Vandooren face à un attaquant Sétois (Miroir des Sports)
En championnat, l’OL est encore bien placé car, à 4 journées de la fin, il n’est qu’à deux points du leader sétois. Mais le championnat est très serré et Marseille, Fives, Antibes et même l’Excelsior Roubaix sont dans la course au titre.
Au niveau de l’effectif, Delannoy est absent. En effet, il est dans une période militaire et n’a pas obtenu de permission de ses chefs. C’est donc l’Autrichien Windner qui joue avant-centre. Vandooren et Winckelmans se sont blessés lors du précédent match à Sète (demi-finale de coupe de France) et ne pourront pas non plus tenir leur place. Ils sont remplacés par Théry et Laurent. Quant à Simonyi, il est momentanément mis à pied pour « manque d’activité » à Sète.

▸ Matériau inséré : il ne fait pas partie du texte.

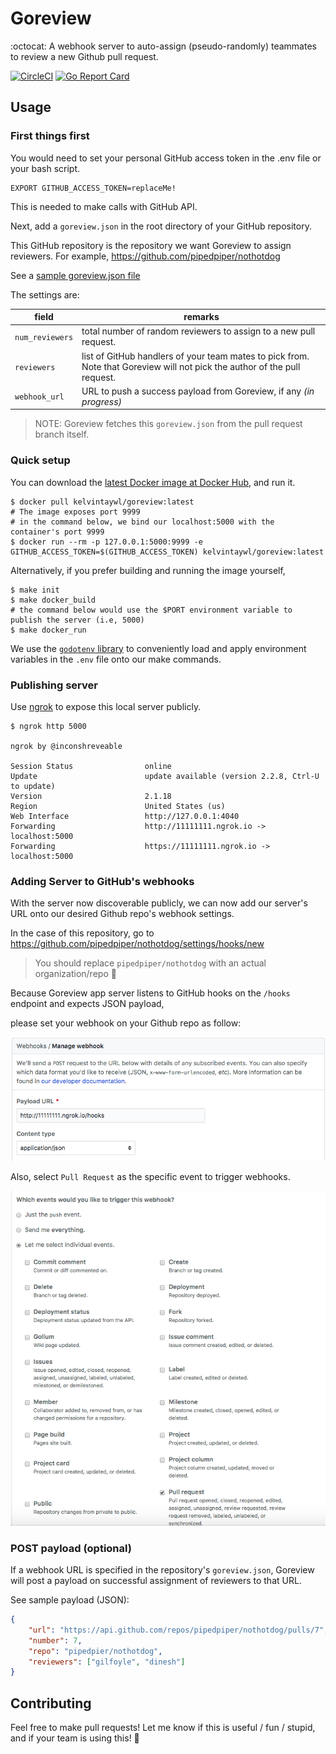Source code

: # Goreview

:octocat: A webhook server to auto-assign (pseudo-randomly) teammates to review a new Github pull request.

[![CircleCI](https://circleci.com/gh/kelvintaywl/goreview.svg?style=svg)](https://circleci.com/gh/kelvintaywl/goreview) [![Go Report Card](https://goreportcard.com/badge/github.com/kelvintaywl/goreview)](https://goreportcard.com/report/github.com/kelvintaywl/goreview)

## Usage

### First things first

You would need to set your personal GitHub access token in the .env file or your bash script.

```shell
EXPORT GITHUB_ACCESS_TOKEN=replaceMe!
```

This is needed to make calls with GitHub API.

Next, add a `goreview.json` in the root directory of your GitHub repository.

This GitHub repository is the repository we want Goreview to assign reviewers.
For example, https://github.com/pipedpiper/nothotdog

See a [sample goreview.json file](goreview.json)

The settings are:

| field | remarks |
| --- | --- |
| `num_reviewers` | total number of random reviewers to assign to a new pull request. |
| `reviewers` | list of GitHub handlers of your team mates to pick from. Note that Goreview will not pick the author of the pull request. |
| `webhook_url` | URL to push a success payload from Goreview, if any _(in progress)_ |

> NOTE: Goreview fetches this `goreview.json` from the pull request branch itself.

### Quick setup
You can download the [latest Docker image at Docker Hub](https://hub.docker.com/r/kelvintaywl/goreview/), and run it.

```shell
$ docker pull kelvintaywl/goreview:latest
# The image exposes port 9999
# in the command below, we bind our localhost:5000 with the container's port 9999
$ docker run --rm -p 127.0.0.1:5000:9999 -e GITHUB_ACCESS_TOKEN=$(GITHUB_ACCESS_TOKEN) kelvintaywl/goreview:latest
```

Alternatively, if you prefer building and running the image yourself,

```shell
$ make init
$ make docker_build
# the command below would use the $PORT environment variable to publish the server (i.e, 5000)
$ make docker_run
```

We use the [`godotenv` library](https://github.com/joho/godotenv) to conveniently load and apply environment variables in the `.env` file onto our make commands.


### Publishing server

Use [ngrok](https://ngrok.com/3) to expose this local server publicly.

```shell
$ ngrok http 5000

ngrok by @inconshreveable

Session Status                online
Update                        update available (version 2.2.8, Ctrl-U to update)
Version                       2.1.18
Region                        United States (us)
Web Interface                 http://127.0.0.1:4040
Forwarding                    http://11111111.ngrok.io -> localhost:5000
Forwarding                    https://11111111.ngrok.io -> localhost:5000
```

### Adding Server to GitHub's webhooks

With the server now discoverable publicly, we can now add our server's URL
onto our desired Github repo's webhook settings.

In the case of this repository, go to https://github.com/pipedpiper/nothotdog/settings/hooks/new

> You should replace `pipedpiper/nothotdog`  with an actual organization/repo :doughnut:  

Because Goreview app server listens to GitHub hooks on the `/hooks` endpoint and expects JSON payload,

please set your webhook on your Github repo as follow:

![Setting URL for Webhooks on GitHub repository](img/gh_webhook_setup.png "Setting URL for Webhooks on GitHub repository")


Also, select `Pull Request` as the specific event to trigger webhooks.

![Select Pull Request as specific event for webhook trigger](img/gh_webhook_event_select.png "Select Pull Request as specific event for webhook trigger")

### POST payload (optional)

If a webhook URL is specified in the repository's `goreview.json`, Goreview will post a payload on successful assignment of reviewers to that URL.

See sample payload (JSON):

```json
{
	"url": "https://api.github.com/repos/pipedpiper/nothotdog/pulls/7",
	"number": 7,
	"repo": "pipedpier/nothotdog",
	"reviewers": ["gilfoyle", "dinesh"]
}
```

## Contributing

Feel free to make pull requests! Let me know if this is useful / fun / stupid, and if your team is using this! :beer:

McGowan, lui, est laissé au repos à l’issue d’une « éprouvante saison ». Voilà donc l’OL fort diminué, d’autnat que son entraîneur, le Belge Robert De Veen, confie à la Dernière Heure que ses joueurs viennent « sans enthousiasme ».
Le match est prévu à 20h00 ; le Grand Echo du Nord indique que les Lillois se mettent en route à 13h, et que « de nombreuses voitures automobiles et quelques autocars transporteront joueurs, dirigeants et supporters vers la capitale belge ». Une chose est donc sûre : aucun de ces Lillois n’est responsable de la disparition du panneau des « Juges intègres » des frères Van Eyck, qui a été volé dans la nuit du 10 au 11 avril dans la cathédrale de Gand. À ce jour, on ne l’a toujours pas retrouvé.
Voici la composition lilloise :
Défossé ;
Beaucourt (cap.), Théry ;
Meurisse, McGowan, Delassus ;
Decottignies, Lutterlock, Windner, Laurent, Béranger.
L’équipe proposée par le Comité Belge de Sélection :
Badjou (Daring Bruxelles) ;
Pappaert et Smellinckx (Union Saint-Gilloise) ;
Peeraer (Antwerp), Welkenhuysen et Claessens (Union Saint-Gilloise) ;
Versyp (FC Bruges), Voorhoof (Lierse), Lamoot (Daring Bruxelles), Vanden Eynde et Van Caelenberg (Union Saint-Gilloise), Van Beeck (Antwerp)
L’arbitre est néerlandais.
Et la lumière fût (de bière)
Au coup d’envoi, la nuit tombe. Mais pas de panique ! Ce match se joue en nocturne, une innovation depuis le début des années 1930 dans les stades les plus modernes. Si l’on en croit les premiers compte-rendu, la lumière artificielle nécessiterait un temps d’adaptation, dès lors favorable aux Belges. Ainsi, en 1932, le Sparta Prague, avant de passer par Lille, avait aussi joué au Heysel et ses joueurs s’étaient plaints de la lumière.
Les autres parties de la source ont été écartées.